Среди этой сумрачной комнаты, чувствуя боль от хлыста, он вдруг вспомнил Нинон, встающую из душистой пены среди музыки и бурлящих огней. Ее прелестное тело, маленькие острые груди, лучистый лобок. И ему стало ужасно от мысли, что в эти минуты ее мучают, бьют, распинают, и ее истошный крик зазвенел у него в ушах.
Он вскочил и кинулся к дверям, забарабанил скованными руками в железные листы и заклепки:
– Откройте! Бандиты! Вас всех загребут! Оторвут ваши чертовы головы!
Он колотил в дверь, и она открылась. На пороге, взмахивая плеткой, возник китаец. Шагнул в камеру, нанося Сержу удар сверху вниз, словно разрубал его от темени до паха. Серж с воплем отпрянул, но его настиг второй удар, третий, отсекал ему руки, голову, выбивал глаза, рвал губы. Валил, полосуя огненной болью. Серж кричал, заслонялся, видя свистящую плеть, малиновую ткань, кривые упругие ноги.

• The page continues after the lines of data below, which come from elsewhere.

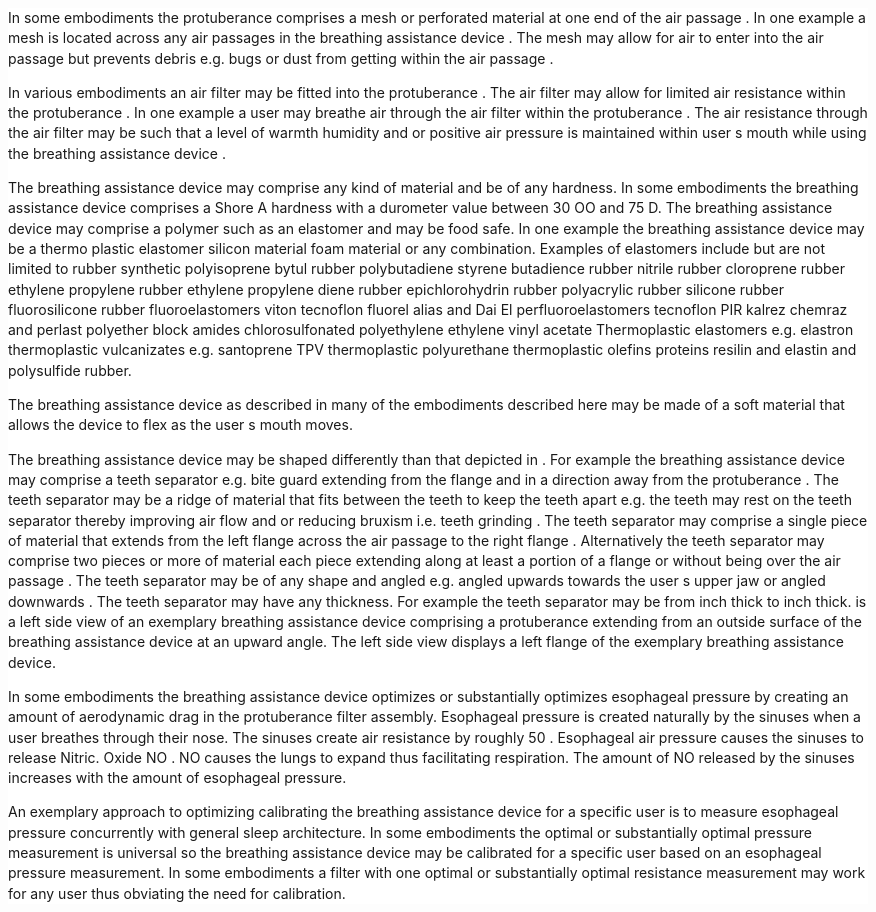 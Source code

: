 In some embodiments the protuberance comprises a mesh or perforated material at one end of the air passage . In one example a mesh is located across any air passages in the breathing assistance device . The mesh may allow for air to enter into the air passage but prevents debris e.g. bugs or dust from getting within the air passage .

In various embodiments an air filter may be fitted into the protuberance . The air filter may allow for limited air resistance within the protuberance . In one example a user may breathe air through the air filter within the protuberance . The air resistance through the air filter may be such that a level of warmth humidity and or positive air pressure is maintained within user s mouth while using the breathing assistance device .

The breathing assistance device may comprise any kind of material and be of any hardness. In some embodiments the breathing assistance device comprises a Shore A hardness with a durometer value between 30 OO and 75 D. The breathing assistance device may comprise a polymer such as an elastomer and may be food safe. In one example the breathing assistance device may be a thermo plastic elastomer silicon material foam material or any combination. Examples of elastomers include but are not limited to rubber synthetic polyisoprene bytul rubber polybutadiene styrene butadience rubber nitrile rubber cloroprene rubber ethylene propylene rubber ethylene propylene diene rubber epichlorohydrin rubber polyacrylic rubber silicone rubber fluorosilicone rubber fluoroelastomers viton tecnoflon fluorel alias and Dai El perfluoroelastomers tecnoflon PIR kalrez chemraz and perlast polyether block amides chlorosulfonated polyethylene ethylene vinyl acetate Thermoplastic elastomers e.g. elastron thermoplastic vulcanizates e.g. santoprene TPV thermoplastic polyurethane thermoplastic olefins proteins resilin and elastin and polysulfide rubber.

The breathing assistance device as described in many of the embodiments described here may be made of a soft material that allows the device to flex as the user s mouth moves.

The breathing assistance device may be shaped differently than that depicted in . For example the breathing assistance device may comprise a teeth separator e.g. bite guard extending from the flange and in a direction away from the protuberance . The teeth separator may be a ridge of material that fits between the teeth to keep the teeth apart e.g. the teeth may rest on the teeth separator thereby improving air flow and or reducing bruxism i.e. teeth grinding . The teeth separator may comprise a single piece of material that extends from the left flange across the air passage to the right flange . Alternatively the teeth separator may comprise two pieces or more of material each piece extending along at least a portion of a flange or without being over the air passage . The teeth separator may be of any shape and angled e.g. angled upwards towards the user s upper jaw or angled downwards . The teeth separator may have any thickness. For example the teeth separator may be from inch thick to inch thick. is a left side view of an exemplary breathing assistance device comprising a protuberance extending from an outside surface of the breathing assistance device at an upward angle. The left side view displays a left flange of the exemplary breathing assistance device.

In some embodiments the breathing assistance device optimizes or substantially optimizes esophageal pressure by creating an amount of aerodynamic drag in the protuberance filter assembly. Esophageal pressure is created naturally by the sinuses when a user breathes through their nose. The sinuses create air resistance by roughly 50 . Esophageal air pressure causes the sinuses to release Nitric. Oxide NO . NO causes the lungs to expand thus facilitating respiration. The amount of NO released by the sinuses increases with the amount of esophageal pressure.

An exemplary approach to optimizing calibrating the breathing assistance device for a specific user is to measure esophageal pressure concurrently with general sleep architecture. In some embodiments the optimal or substantially optimal pressure measurement is universal so the breathing assistance device may be calibrated for a specific user based on an esophageal pressure measurement. In some embodiments a filter with one optimal or substantially optimal resistance measurement may work for any user thus obviating the need for calibration.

Китаец плетью оттеснял его от двери. Серж упал, издавая при каждом ударе крик, а китаец все бил и бил, загоняя его в шершавый бетонный угол. Среди боли, свиста ремней и собственных воплей Серж чувствовал, как выворачивается наизнанку его личность. Ужас и боль, ожидание очередного удара и безумная мольба, хриплый животный крик, – в глубину истерзанной плоти трусливо прятались от ударов его гордость, самолюбие, неповторимость души.
Он лежал, исхлестанный, словно изуродованное существо, у которого лицо, с глазами и ртом, было забито вглубь, в область желудка и печени. А снаружи их окружало окровавленное мясо с хрипящими легкими и дрожащим от ужаса сердцем.